### DIRECTIONS FOR THIS TASK
Lines holding the string "media" in the listing below are to be copied.

### AVAILABLE RECORDS
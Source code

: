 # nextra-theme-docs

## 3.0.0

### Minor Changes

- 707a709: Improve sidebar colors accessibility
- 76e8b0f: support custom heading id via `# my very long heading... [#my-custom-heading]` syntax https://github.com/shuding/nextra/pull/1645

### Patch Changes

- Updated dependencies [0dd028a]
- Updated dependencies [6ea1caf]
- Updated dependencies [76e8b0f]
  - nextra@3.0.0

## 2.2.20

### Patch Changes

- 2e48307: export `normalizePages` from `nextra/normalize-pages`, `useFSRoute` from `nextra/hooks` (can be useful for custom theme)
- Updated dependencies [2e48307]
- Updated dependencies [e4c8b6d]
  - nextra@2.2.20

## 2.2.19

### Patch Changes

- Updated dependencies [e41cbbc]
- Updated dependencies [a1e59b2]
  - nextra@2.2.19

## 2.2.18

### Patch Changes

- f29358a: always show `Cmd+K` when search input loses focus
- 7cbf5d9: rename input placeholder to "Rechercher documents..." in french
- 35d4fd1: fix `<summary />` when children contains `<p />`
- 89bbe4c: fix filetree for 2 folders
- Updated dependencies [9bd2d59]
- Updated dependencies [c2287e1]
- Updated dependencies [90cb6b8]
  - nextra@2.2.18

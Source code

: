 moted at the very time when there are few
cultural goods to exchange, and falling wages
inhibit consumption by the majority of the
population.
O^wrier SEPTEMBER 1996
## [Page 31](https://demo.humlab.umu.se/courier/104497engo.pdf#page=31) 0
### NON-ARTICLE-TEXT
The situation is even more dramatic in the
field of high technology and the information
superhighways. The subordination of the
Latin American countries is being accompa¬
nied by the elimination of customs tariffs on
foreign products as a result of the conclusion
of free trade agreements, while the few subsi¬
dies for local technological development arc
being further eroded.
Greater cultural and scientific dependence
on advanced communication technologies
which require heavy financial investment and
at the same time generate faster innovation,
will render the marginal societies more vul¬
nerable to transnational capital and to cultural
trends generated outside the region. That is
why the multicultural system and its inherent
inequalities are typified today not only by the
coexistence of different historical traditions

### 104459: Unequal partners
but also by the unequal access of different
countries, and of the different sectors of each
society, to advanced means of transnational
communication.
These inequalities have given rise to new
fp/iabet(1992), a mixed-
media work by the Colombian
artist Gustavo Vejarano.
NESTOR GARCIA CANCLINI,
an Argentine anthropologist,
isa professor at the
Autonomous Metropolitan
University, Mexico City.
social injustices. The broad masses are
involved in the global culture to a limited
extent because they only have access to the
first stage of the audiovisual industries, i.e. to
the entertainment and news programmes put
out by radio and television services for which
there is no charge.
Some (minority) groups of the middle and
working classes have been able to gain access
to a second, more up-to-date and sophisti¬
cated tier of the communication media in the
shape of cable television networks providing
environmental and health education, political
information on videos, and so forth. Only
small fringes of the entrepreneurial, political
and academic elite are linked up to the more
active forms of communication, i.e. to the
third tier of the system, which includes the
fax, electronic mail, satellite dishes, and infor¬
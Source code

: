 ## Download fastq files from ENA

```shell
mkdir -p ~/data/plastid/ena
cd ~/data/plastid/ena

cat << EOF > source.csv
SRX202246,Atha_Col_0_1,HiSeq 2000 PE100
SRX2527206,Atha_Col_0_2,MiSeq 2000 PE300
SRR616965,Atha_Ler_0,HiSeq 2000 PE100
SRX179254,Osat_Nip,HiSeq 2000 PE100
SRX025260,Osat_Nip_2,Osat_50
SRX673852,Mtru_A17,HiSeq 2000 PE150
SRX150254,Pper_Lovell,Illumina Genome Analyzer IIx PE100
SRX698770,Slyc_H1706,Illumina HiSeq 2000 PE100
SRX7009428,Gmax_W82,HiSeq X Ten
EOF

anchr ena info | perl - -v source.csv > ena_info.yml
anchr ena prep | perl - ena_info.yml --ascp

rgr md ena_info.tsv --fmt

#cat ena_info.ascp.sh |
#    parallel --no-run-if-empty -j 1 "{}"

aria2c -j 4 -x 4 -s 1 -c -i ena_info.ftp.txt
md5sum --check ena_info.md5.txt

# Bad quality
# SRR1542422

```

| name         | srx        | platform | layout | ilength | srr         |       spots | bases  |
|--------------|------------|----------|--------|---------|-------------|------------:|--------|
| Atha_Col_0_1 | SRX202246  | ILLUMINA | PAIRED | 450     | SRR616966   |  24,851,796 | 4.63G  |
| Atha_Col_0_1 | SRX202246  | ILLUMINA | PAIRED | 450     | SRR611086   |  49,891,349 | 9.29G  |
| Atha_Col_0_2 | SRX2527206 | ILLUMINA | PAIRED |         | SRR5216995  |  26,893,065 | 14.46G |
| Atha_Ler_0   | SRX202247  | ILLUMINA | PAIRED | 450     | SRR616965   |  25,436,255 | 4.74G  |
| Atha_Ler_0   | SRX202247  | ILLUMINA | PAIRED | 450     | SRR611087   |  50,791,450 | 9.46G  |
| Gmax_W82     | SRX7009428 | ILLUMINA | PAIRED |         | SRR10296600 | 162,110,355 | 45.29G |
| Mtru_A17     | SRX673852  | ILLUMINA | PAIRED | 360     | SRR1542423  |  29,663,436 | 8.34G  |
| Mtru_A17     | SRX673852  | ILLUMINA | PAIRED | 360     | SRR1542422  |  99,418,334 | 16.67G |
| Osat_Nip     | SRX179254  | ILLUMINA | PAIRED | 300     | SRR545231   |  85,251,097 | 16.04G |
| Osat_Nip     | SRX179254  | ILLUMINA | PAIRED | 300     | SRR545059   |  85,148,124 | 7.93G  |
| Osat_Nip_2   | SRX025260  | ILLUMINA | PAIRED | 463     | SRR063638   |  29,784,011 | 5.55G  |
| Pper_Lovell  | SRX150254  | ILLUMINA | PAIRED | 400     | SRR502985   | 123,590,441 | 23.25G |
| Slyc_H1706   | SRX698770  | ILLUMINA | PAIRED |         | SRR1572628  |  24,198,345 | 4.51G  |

### TASK SOLUTION
media work by the Colombian
cated tier of the communication media in the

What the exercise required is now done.